Tank is the same between all models; fuel pump assembly is different on Eco MT.


----------



## obermd (Mar 3, 2012)

The ECO MT has the same 15.6 gallon gas tank as the rest of the retail Cruzen. For a description of the gas tank modification to make it easier to access the top three gallons, take a look at http://www.cruzetalk.com/forum/57-how-library/12035-how-15-6-gallons-into-eco-mt-tank.html. In a nutshell, the tank's main vent is on the fill level sensor. In the ECO MT there is an extended shroud on this vent that has the effect of stopping the non-fill pipe venting of the tank three gallons early. From the advertising for the Cruze in Europe, we can safely assume the fuel evaporation recovery system vent pipe is near the top of the fill pipe. European Cruzen are advertised with a 60 liter gas tank, which is 15.85 US Gallons. Filling above this level risks soaking the carbon filter in the evap control system. The gasoline will evaporate back out of the carbon but the detergent additives won't, which means that if you do this too much you risk reducing the effectiveness of the gasoline evap control system.

You don't need to replace the fuel pump to get a complete fill of the ECO MT's gas tank. All you need to do is trickle fill the tank after the first click. This involves holding the pump handle in such a manner that it doesn't put more than about a penny's worth of gasoline into the tank per second. Any faster and you will get gasoline backing up in the fill pipe which will click off the pump again. From experience first click is actually somewhere between 11 and 11.5 gallons total fill, meaning you can get from 4.5 to 5 additional gallons into the tank after first click. This is how I filled my gas tank prior to my 814 mile tank. I do NOT have the fuel pump modification.


----------



## brian v (Dec 25, 2011)

Another reason for me to call you a Goofer Ball ! You are still going to drive the same amount of miles every day . So whom cares if you mess up the evap cannister . Only you . Goofer Balls ..


----------



## newsguy99 (May 24, 2013)

I put over 16 gals of gas in mine one night.. And according to the DIC I had somewhere around 1 gal left in the tank. Pics are in another thread here talking about gas tank size.

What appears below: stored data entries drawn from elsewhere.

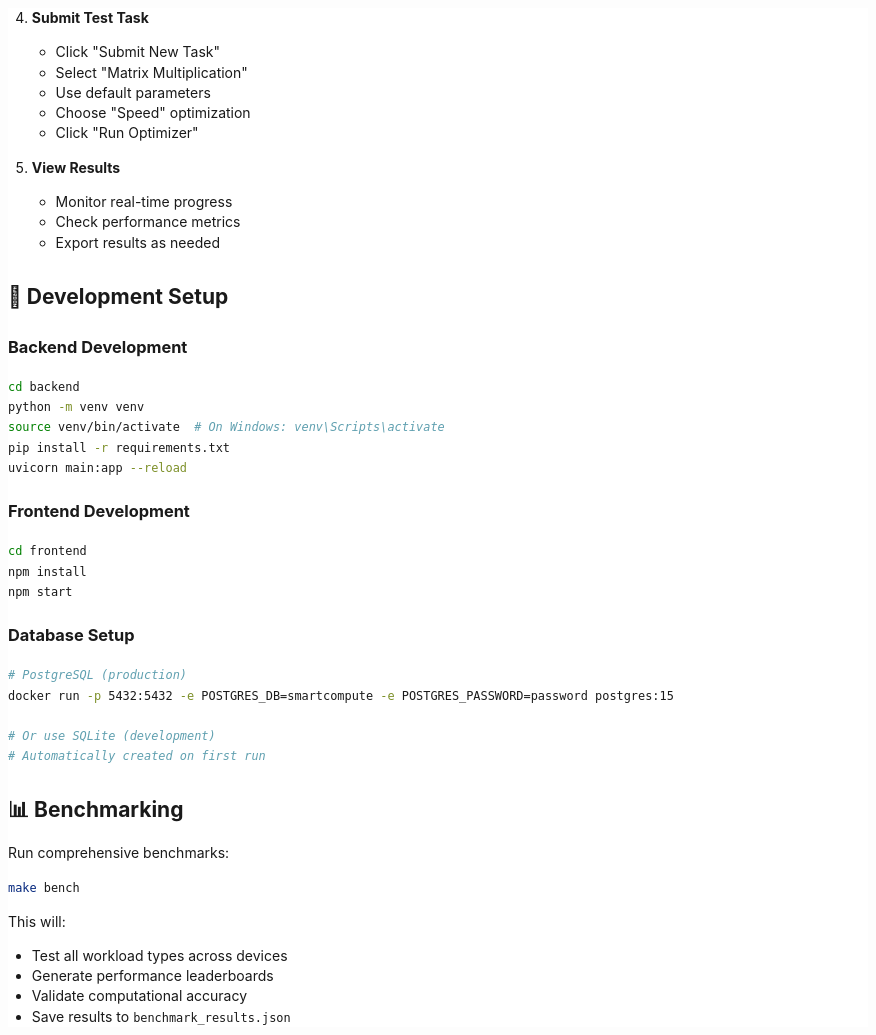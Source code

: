 4. **Submit Test Task**
   - Click "Submit New Task"
   - Select "Matrix Multiplication"
   - Use default parameters
   - Choose "Speed" optimization
   - Click "Run Optimizer"

5. **View Results**
   - Monitor real-time progress
   - Check performance metrics
   - Export results as needed

## 🔧 Development Setup

### Backend Development
```bash
cd backend
python -m venv venv
source venv/bin/activate  # On Windows: venv\Scripts\activate
pip install -r requirements.txt
uvicorn main:app --reload
```

### Frontend Development  
```bash
cd frontend
npm install
npm start
```

### Database Setup
```bash
# PostgreSQL (production)
docker run -p 5432:5432 -e POSTGRES_DB=smartcompute -e POSTGRES_PASSWORD=password postgres:15

# Or use SQLite (development)
# Automatically created on first run
```

## 📊 Benchmarking

Run comprehensive benchmarks:
```bash
make bench
```

This will:
- Test all workload types across devices
- Generate performance leaderboards  
- Validate computational accuracy
- Save results to `benchmark_results.json`
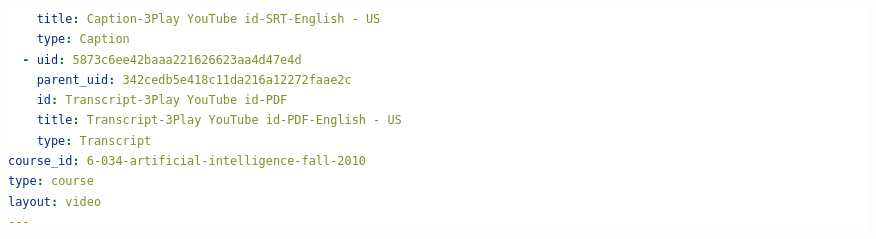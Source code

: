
 ```yaml
    title: Caption-3Play YouTube id-SRT-English - US
    type: Caption
  - uid: 5873c6ee42baaa221626623aa4d47e4d
    parent_uid: 342cedb5e418c11da216a12272faae2c
    id: Transcript-3Play YouTube id-PDF
    title: Transcript-3Play YouTube id-PDF-English - US
    type: Transcript
course_id: 6-034-artificial-intelligence-fall-2010
type: course
layout: video
---
```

And here's the post about that..

http://www.cruzetalk.com/forum/9-ge...owner-needs-know-confirmed-20.html#post210838


----------



## Merc6 (Jun 8, 2013)

Overfilling the ECO tank is fun, you make mpg plus how long you can hold the fuel needle on full before it moves bets. 

Longest I got before it moved

















Sent from AutoGuide.com App


----------



## obermd (Mar 3, 2012)

On both my 715 and 814 mile tanks the needle didn't start moving until somewhere around 225 miles.


----------



## chevycruze2012 (Nov 13, 2012)

So from my understanding, GM had a fuel shut off sensor in the eco's for 12.6 gallons but it has a 15.6 gallon tank? I would like to do this in mine, but i seem to have bad luck trying to trickle pump it bec gas comes pouring out. And yes it was in my eco. I filled it up completely one night after work and i put in 13 gallons or so and it started coming out. I stopped pumping gas and went inside and bought a bottle of water and flushed the gas off the car. Luckily it didnt do anything to it. So whats the trick for me now since i already tried trickle pumped it.


----------



## obermd (Mar 3, 2012)

It's not a sensor - it's a shroud that extends down from the vent. As the gas fills in the tank it will eventually block this vent. The ECO MT's shroud causes this blockage to occur three gallons early. As for trickle filling, it takes practice and patience and unless you are in one of those situations where the extra three gallons means going to the gas station once per week vs. twice per week it really isn't worth worrying about. I used week, but it could be day, month, whatever - you chose your time period for the statement.


----------



## chevycruze2012 (Nov 13, 2012)

Okay. that makes sense now. My pumps around here keep shutting off for every click in so many minutes i think. Its hard to explain lol. Not trying to be a pain.


----------



## iKermit (Dec 13, 2010)

That's why you keep clicking lol... It will take patience


----------



## Merc6 (Jun 8, 2013)

It is experience with extremely slow pumping and the gas station pumps. A pump that already pumps slow is easier to control or manipulate. I have the nozzle out but still in contact with the metal filler neck and watch it fill. I also don't full throttle the pump till 1st click as it's all foam fighting you the rest if the top off. My top offs sole purpose is so I can carry Shell 93 V power all the way from Cleveland to NJ bypassing a fill up of Sunoco only stations on the PA turnpike. 12 gallons require me to stop and fill before I reach my almost 500 mile trip and I never got good mpg on Sunoco when I used it. In town, trickle fill would sit in the car and be older than I would like it to be by the time it runs down to 57 miles to empty light. Less pump price and fresher product is why I don't go past 13ish gallons on normal fills. 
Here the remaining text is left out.